The Citizens United ruling became a turning point. While elite donors have used it to consolidate their power in politics, regular people from across the country heard it as a call to fight for a fairer, more reflective politics in which everyday people can be heard and candidates from diverse backgrounds can run and win.

Two years ago, on the sixth anniversary of the decision, Every Voice and several of our partners reported on a long list of victories in support of a stronger democracy up through 2015. You can read that report here.

And there have been even more since then. So on this eighth anniversary of the Citizens United decision, here are eight ways people like you have been fighting for an accountable and inclusive democracy.

1. In 2015, Seattle voters approved a measure to create a first-of-its-kind democracy voucher program to turn every resident into a small donor.

In 2017, that program went into effect for the first time giving voters four $25 vouchers to give to qualifying candidates in three city races—two at-large council members and the city attorney. In its first use, the program worked as intended—candidates were able to run for office free from the influence of wealthy developers and lobbyists, and the donor pool was more reflective of the city’s diversity.

One Seattle voter who participated in the program told the Seattle Times, “my income has never been the highest in Seattle, so I always had a problem using my finances for campaigns, when I have to take care of home.” But with democracy vouchers, “people like me can contribute in ways that we never have before. We can participate in ways that big money always has.”

2. This year, candidates for office in Montgomery County, Maryland, are running for the first time under a program that matches small donations with public funds. Candidates who show broad community support and agree to strict contribution limits can have their small donations matched with public funds, turning a $25 donation into $175.

Participation is already high 10 months out from the election. As of December, nearly three-quarters of candidates for county council and county executive have applied to qualify for public funds.

By relying on small donations, the barriers for participation—mainly, being wealthy or having access to wealth—are lower. One candidate summed it up: “You look at the diversity of that pool, more women than have ever run in an election, more people of color.”

3. After voters gave the Howard County Council in Maryland the go-ahead to move forward with a matching fund program at the ballot in 2016, the council created one last summer.
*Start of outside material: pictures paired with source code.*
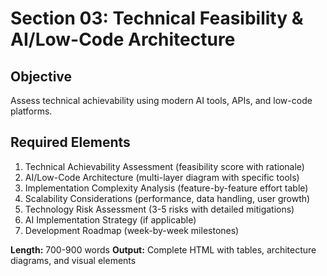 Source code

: # Section 03: Technical Feasibility & AI/Low-Code Architecture

## Objective
Assess technical achievability using modern AI tools, APIs, and low-code platforms.

## Required Elements
1. Technical Achievability Assessment (feasibility score with rationale)
2. AI/Low-Code Architecture (multi-layer diagram with specific tools)
3. Implementation Complexity Analysis (feature-by-feature effort table)
4. Scalability Considerations (performance, data handling, user growth)
5. Technology Risk Assessment (3-5 risks with detailed mitigations)
6. AI Implementation Strategy (if applicable)
7. Development Roadmap (week-by-week milestones)

**Length:** 700-900 words
**Output:** Complete HTML with tables, architecture diagrams, and visual elements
Similar to the Montgomery County program, Howard County candidates who have broad community support and agree to contribution limits can have their small donations matched on a sliding scale.

The system will go into effect for the 2022 election cycle.

“We’re looking forward to stepping out and adding our names to the list of jurisdictions that are taking campaign finance reform seriously,” Council Chair Jon Weinstein told the Baltimore Sun in June.

4. At the end of 2016, the Portland City Council in Oregon voted to create a new matching fund program for its elections that will go into effect for the 2020 election. To qualify for the program, candidates must adhere to strict limits and show community support. Like other programs around the country, their small donations will then be matched at a rate of 6-to-1.

Portland City Commissioner Amanda Fritz said the program was necessary “so that more people get talked to, more people get listened to and more people really feel and know that they made a huge difference, whether they live in a mansion or are selling Street Roots on the street.”

5. While the results of the 2016 election were bad in so many ways, Berkeley, California, was a bright spot. Voters there approved the creation of a program that matches small donations on a 6-to-1 basis for candidates who can show broad community support and agree to strict contribution limits.

In fact, several pro-democracy initiatives were approved by voters on Election Day in 2016. Voters in Missouri and Multnomah County, Oregon overwhelmingly approved contribution limit measures. Although it was later overturned by the legislature, South Dakota voters approved a measure to increase transparency, reduce the power of lobbyists, and create a voucher program. Rhode Island approved an ethics reform measure, Alaska decided to automatically register people to vote, and Mainers approved rank-choice voting.

6. States and localities are continuing to take action this year on reform, from Washington, D.C., to South Dakota.

Just this month in Washington, D.C., the city council—in a building just a mile down the road from the U.S. Capitol—voted unanimously to create a matching fund program for its elections, a program that will help raise the voices of everyday people in a city where developers and wealthy interests often have too big a say. A final vote by the council and the mayor’s signature (or veto) are still to come. A similar system is starting to move in Prince George’s County, Maryland, this year as well.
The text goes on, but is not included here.